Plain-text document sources
================================

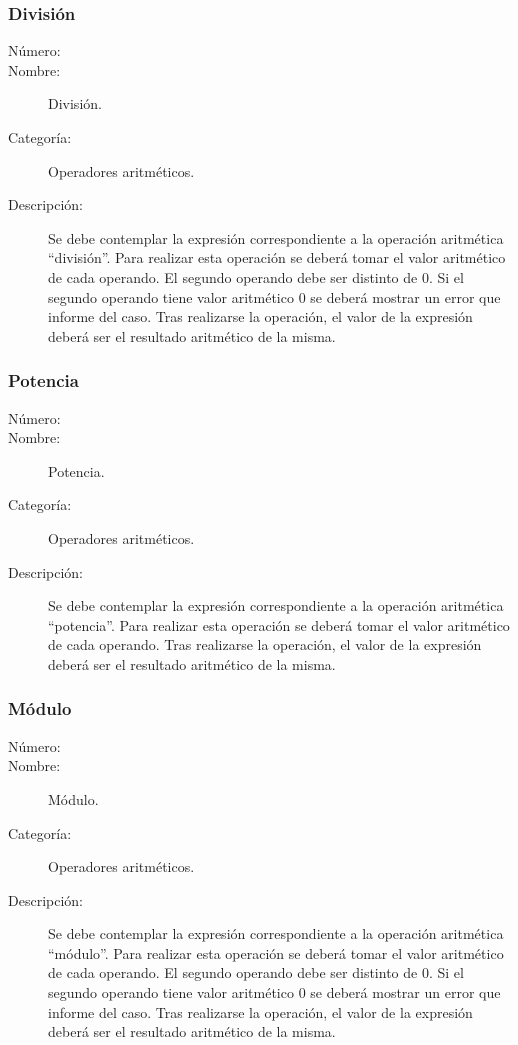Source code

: \subsubsection{División}
\begin{framed}
	\begin{description}
		\item [Número:] \cn
		\item [Nombre:] División.
		\item [Categoría:] Operadores aritméticos.
		\item [Descripción:] Se debe contemplar la expresión correspondiente a la operación aritmética ``división''. Para realizar
		esta operación se deberá tomar el valor aritmético de cada operando. El segundo operando debe ser
		distinto de 0. Si el segundo operando tiene valor aritmético 0 se deberá mostrar un error que informe del caso.
		Tras realizarse la operación, el valor de la expresión
		deberá ser el resultado aritmético de la misma.
	\end {description}
\end{framed}

\subsubsection{Potencia}
\begin{framed}
	\begin{description}
		\item [Número:] \cn
		\item [Nombre:] Potencia.
		\item [Categoría:] Operadores aritméticos.
		\item [Descripción:] Se debe contemplar la expresión correspondiente a la operación aritmética ``potencia''. Para realizar
		esta operación se deberá tomar el valor aritmético de cada operando. Tras realizarse la operación, el valor de la expresión
		deberá ser el resultado aritmético de la misma.
	\end {description}
\end{framed}

\subsubsection{Módulo}
\begin{framed}
	\begin{description}
		\item [Número:] \cn
		\item [Nombre:] Módulo.
		\item [Categoría:] Operadores aritméticos.
		\item [Descripción:] Se debe contemplar la expresión correspondiente a la operación aritmética ``módulo''. Para realizar
		esta operación se deberá tomar el valor aritmético de cada operando. El segundo operando debe ser
		distinto de 0. Si el segundo operando tiene valor aritmético 0 se deberá mostrar un error que informe del caso.
		Tras realizarse la operación, el valor de la expresión deberá ser el resultado aritmético de la misma.
	\end {description}
\end{framed}

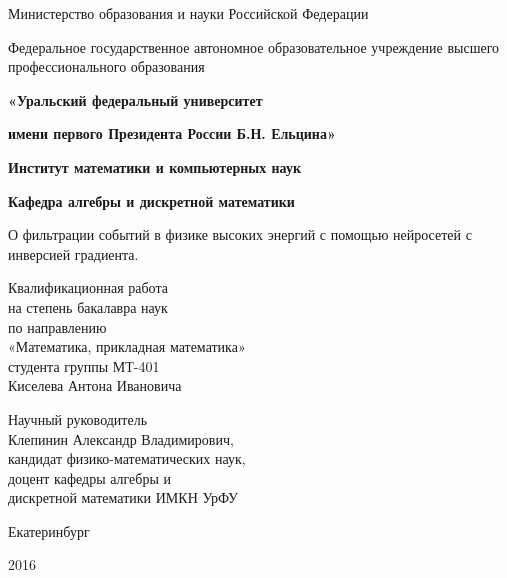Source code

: \documentclass[14pt, a4paper]{extarticle}
\begin{document}
\thispagestyle{empty}

\begin{center}

\scriptsize{
Министерство образования и науки Российской Федерации

Федеральное государственное автономное образовательное учреждение высшего профессионального образования
}

\textbf{«Уральский федеральный университет}

\textbf{имени первого Президента России Б.Н. Ельцина»}

\textbf{\large Институт математики и компьютерных наук}

\textbf{\large Кафедра алгебры и дискретной математики}


\vfill
\vfill

\Large О фильтрации событий в физике высоких энергий с помощью нейросетей с инверсией градиента.

\end{center}

\vfill

\hspace*{0.4\textwidth}
\parbox{0.6\textwidth}{
\noindent
Квалификационная работа\\
на степень бакалавра наук\\
по направлению\\
«Математика, прикладная математика»\\
студента группы МТ-401\\
Киселева Антона Ивановича

\bigskip

\noindent
Научный руководитель\\
Клепинин Александр Владимирович,\\
кандидат физико-математических наук,\\
доцент кафедры алгебры и\\
дискретной математики ИМКН УрФУ
}

\vfill
\vfill

\begin{center}
Екатеринбург

2016
\end{center}

\sloppy

\newpage

\setcounter{page}{1}
\thispagestyle{empty}
\end{document}
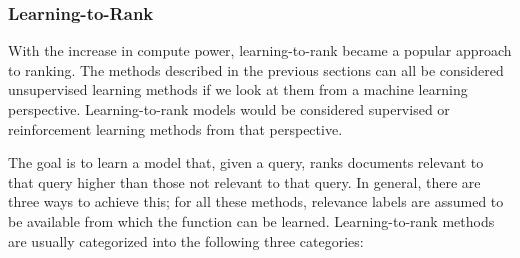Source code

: \subsubsection{Learning-to-Rank}
With the increase in compute power, learning-to-rank became a popular approach to ranking. The methods described in the previous sections can all be considered unsupervised learning methods if we look at them from a machine learning perspective. Learning-to-rank models would be considered supervised or reinforcement learning methods from that perspective. 

The goal is to learn a model that, given a query, ranks documents relevant to that query higher than those not relevant to that query. In general, there are three ways to achieve this; for all these methods, relevance labels are assumed to be available from which the function can be learned. Learning-to-rank methods are usually categorized into the following three categories: 

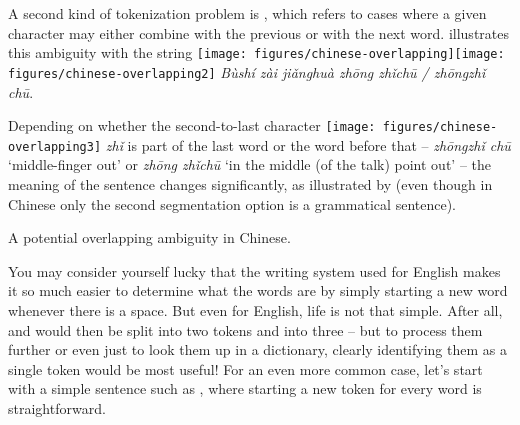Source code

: A second kind of tokenization problem is , which refers to cases where a given character
may either combine with the previous or with the next word.
\citet[72]{Lu-07} illustrates this ambiguity
with the string \texttt{[image: figures/chinese-overlapping]}\texttt{[image: figures/chinese-overlapping2]} \textit{B\`ush\'i z\`ai ji\v{a}nghu\`a zh\={o}ng zh\v{i}ch\={u} / zh\={o}ngzh\v{i} ch\={u}}.  

Depending on whether the second-to-last
character \texttt{[image: figures/chinese-overlapping3]} \textit{zh\v{i}} is part of the last word or the
word before that -- \textit{zh\={o}ngzh\v{i} ch\={u}} `middle-finger out' or \textit{zh\={o}ng zh\v{i}ch\={u}} `in the middle (of the talk) point out' -- the meaning of the sentence changes significantly,
as illustrated by  (even though
in Chinese only the second segmentation option is a grammatical
sentence).


\ea A potential overlapping ambiguity in Chinese.\\
  \label{exfig:chinese-tokenization}
\let\eachwordone=\cn

	\z
\z

\let\eachwordone=\upshape



You may consider yourself lucky that the writing system used for
English makes it so much easier to determine what the words are by
simply starting a new word whenever there is a space. But even for
English, life is not that simple. After all,  and
 would then be split into two tokens and  into three -- but to process them further or even just to
look them up in a dictionary, clearly identifying them as a single
token would be most useful! For an even more common case, let's start
with a simple sentence such as , where starting a new
token for every word is straightforward.

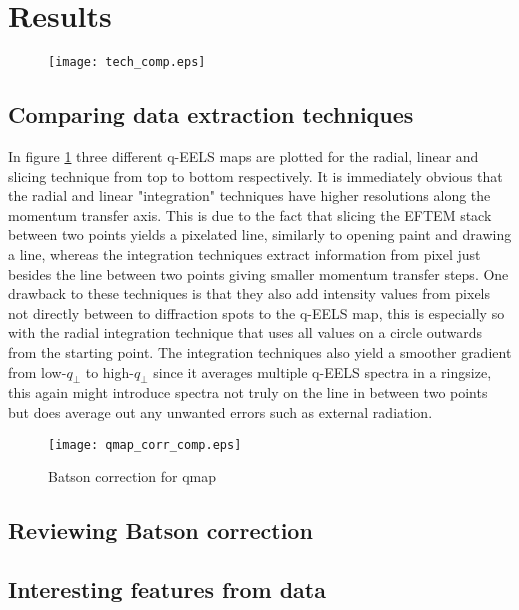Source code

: \section{Results}
\begin{figure}[h!]
	\centering
	\texttt{[image: tech\_comp.eps]}
	\caption{}
	\label{fig:tech-comp}
\end{figure}%
%
\subsection{Comparing data extraction techniques}
In figure \ref{fig:tech-comp} three different q-EELS maps are plotted for the radial, linear and slicing technique from top to bottom respectively. It is immediately obvious that the radial and linear "integration" techniques have higher resolutions along the momentum transfer axis. This is due to the fact that slicing the EFTEM stack between two points yields a pixelated line, similarly to opening paint and drawing a line, whereas the integration techniques extract information from pixel just besides the line between two points giving smaller momentum transfer steps. One drawback to these techniques is that they also add intensity values from pixels not directly between to diffraction spots to the q-EELS map, this is especially so with the radial integration technique that uses all values on a circle outwards from the starting point.
The integration techniques also yield a smoother gradient from low-$q_{\perp}$ to high-$q_{\perp}$ since it averages multiple q-EELS spectra in a ringsize, this again might introduce spectra not truly on the line in between two points but does average out any unwanted errors such as external radiation.\\
\newpage%
%
\begin{figure}[h!]
	\centering
	\texttt{[image: qmap\_corr\_comp.eps]}
	\caption{Batson correction for qmap}
	\label{fig:bat-cor}
\end{figure}
%
\subsection{Reviewing Batson correction}



\subsection{Interesting features from data}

================================

## PROBLEM TO SOLVE
Every line above that holds the word "Batson" needs to be copied.

## ANSWER FOR THIS EXERCISE
	\caption{Batson correction for qmap}
\subsection{Reviewing Batson correction}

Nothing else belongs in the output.